The Green Heart in Italy

 

Woman and Procession in Duomo PiazzaThe Green Heart

After celebrating our wedding anniversary on a ten-hour flight to Rome, my husband and I are in Spoleto, Italy. Spoleto is located in the region of Umbria, known for its verdant hills and vineyards, and aptly called, the Green Heart of Italy. As anywhere, the east blooms with light in Spoleto. But here, the same sun wields an old master’s brush, suffusing transparent layers on the walled medieval hill town. Each morning when we awaken, one of us shouts out, We’re still in Italy!, as if a miracle keeps occurring in this place halfway around the earth. Our stay is for six and a half weeks, and we have fallen in love with not only the quality of the light, but the people, the food, the language. Often in our apartment we pause at the open windows to hear the melodic intonations of a language more akin to song, a gestalt of tongues, a rise and fall.

We walk narrow, cobblestoned streets mindful, that here, pedestrians do not necessarily have the right-of-way, and small, fuel-efficient cars and Ducati motorcycles zip past with alarming speed. At an outdoor cafe near a canopy of umbrellas, a waiter brings out a boombox and plugs in two loudspeakers. Music bounces off the walls of the buildings on either side screaming the American words, Oh baby. Oh baby, You’re my girl. Oooh-oooh, oooh-oooh. Just then, cathedral bells toll.

A short walk, and we arrive at Spoleto’s majestic fortress, now a museum, situated at the apex of the town with a walking path circling below. In one direction are views of a multitude of buildings with curled clay roofs mottled in gray, bleached pink, and dusty melon. In another direction, the slopes of the Sacred Forest astound with its thousand shades of green, once home to St. Francis. Midway across the aqueduct of zinc-hued columns, possibly on Roman foundations, we stand at an arch which opens to a sky filled with mountains and valley. My hand outlines the rough pitted stone. Surprisingly, the arch itself is etched and painted with graffiti. One sees these messages frequently spray-painted on other historic buildings as common cursing, or sometimes, political statements.

We hear angelic singing wafting up from the duomo, our next stop. Late cathedral-goers head towards the Cattedrale di Santa Maria Assunta. This site is famous for the Festival of the Two Worlds, an annual summer music and opera festival with its ending performance held here. As we rest on the low walls, suddenly a procession begins from the far end of the piazza. A long line of clergy stream towards the duomo. A young woman hurries past them. My husband captures the photo which for us becomes the epitome of modern day superimposed on age-old tradition.

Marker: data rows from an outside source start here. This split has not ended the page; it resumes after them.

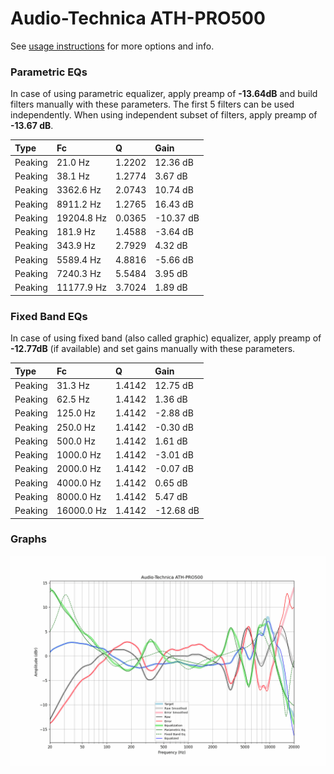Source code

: # Audio-Technica ATH-PRO500
See [usage instructions](https://github.com/jaakkopasanen/AutoEq#usage) for more options and info.

### Parametric EQs
In case of using parametric equalizer, apply preamp of **-13.64dB** and build filters manually
with these parameters. The first 5 filters can be used independently.
When using independent subset of filters, apply preamp of **-13.67 dB**.

| Type    | Fc         |      Q | Gain      |
|:--------|:-----------|:-------|:----------|
| Peaking | 21.0 Hz    | 1.2202 | 12.36 dB  |
| Peaking | 38.1 Hz    | 1.2774 | 3.67 dB   |
| Peaking | 3362.6 Hz  | 2.0743 | 10.74 dB  |
| Peaking | 8911.2 Hz  | 1.2765 | 16.43 dB  |
| Peaking | 19204.8 Hz | 0.0365 | -10.37 dB |
| Peaking | 181.9 Hz   | 1.4588 | -3.64 dB  |
| Peaking | 343.9 Hz   | 2.7929 | 4.32 dB   |
| Peaking | 5589.4 Hz  | 4.8816 | -5.66 dB  |
| Peaking | 7240.3 Hz  | 5.5484 | 3.95 dB   |
| Peaking | 11177.9 Hz | 3.7024 | 1.89 dB   |

### Fixed Band EQs
In case of using fixed band (also called graphic) equalizer, apply preamp of **-12.77dB**
(if available) and set gains manually with these parameters.

| Type    | Fc         |      Q | Gain      |
|:--------|:-----------|:-------|:----------|
| Peaking | 31.3 Hz    | 1.4142 | 12.75 dB  |
| Peaking | 62.5 Hz    | 1.4142 | 1.36 dB   |
| Peaking | 125.0 Hz   | 1.4142 | -2.88 dB  |
| Peaking | 250.0 Hz   | 1.4142 | -0.30 dB  |
| Peaking | 500.0 Hz   | 1.4142 | 1.61 dB   |
| Peaking | 1000.0 Hz  | 1.4142 | -3.01 dB  |
| Peaking | 2000.0 Hz  | 1.4142 | -0.07 dB  |
| Peaking | 4000.0 Hz  | 1.4142 | 0.65 dB   |
| Peaking | 8000.0 Hz  | 1.4142 | 5.47 dB   |
| Peaking | 16000.0 Hz | 1.4142 | -12.68 dB |

### Graphs
![](./Audio-Technica%20ATH-PRO500.png)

Before we leave this magical town, that some have called a fairytale setting, we will walk up or down every steep street. We will dine with new friends; taste the best food we have ever eaten: traditional truffle-laced noodles, lentil soup, green olives and olive oil, carbonara, and wood-smoked pizza topped with arugula and artichoke hearts, warm apple cake with cream gelato, and more. Everything fresh, everything local.

We will daytrip by train to other hill towns, picnic in places with views startling in their natural beauty surrounded by buildings and streets dating back thousands of years. But at the end of the day the pull of Spoleto calls us back, back to street vendors selling fennel and figs, back to where cranes are as likely to be seen as cathedral spires, back to where we feel most at home.

Life goes on in this ancient city, where the past is never forgotten but adjusts to the present moment. The town is always being rebuilt, nothing torn down to the ground but restored, or patched together. A cathedral with a large clock now serves as an apartment building. The teatro, an amphitheater, for centuries its stage and tiered seating under layers of dirt, is now a popular museum. In the library, a section of glass flooring allows patrons to look down into what once was a Roman well.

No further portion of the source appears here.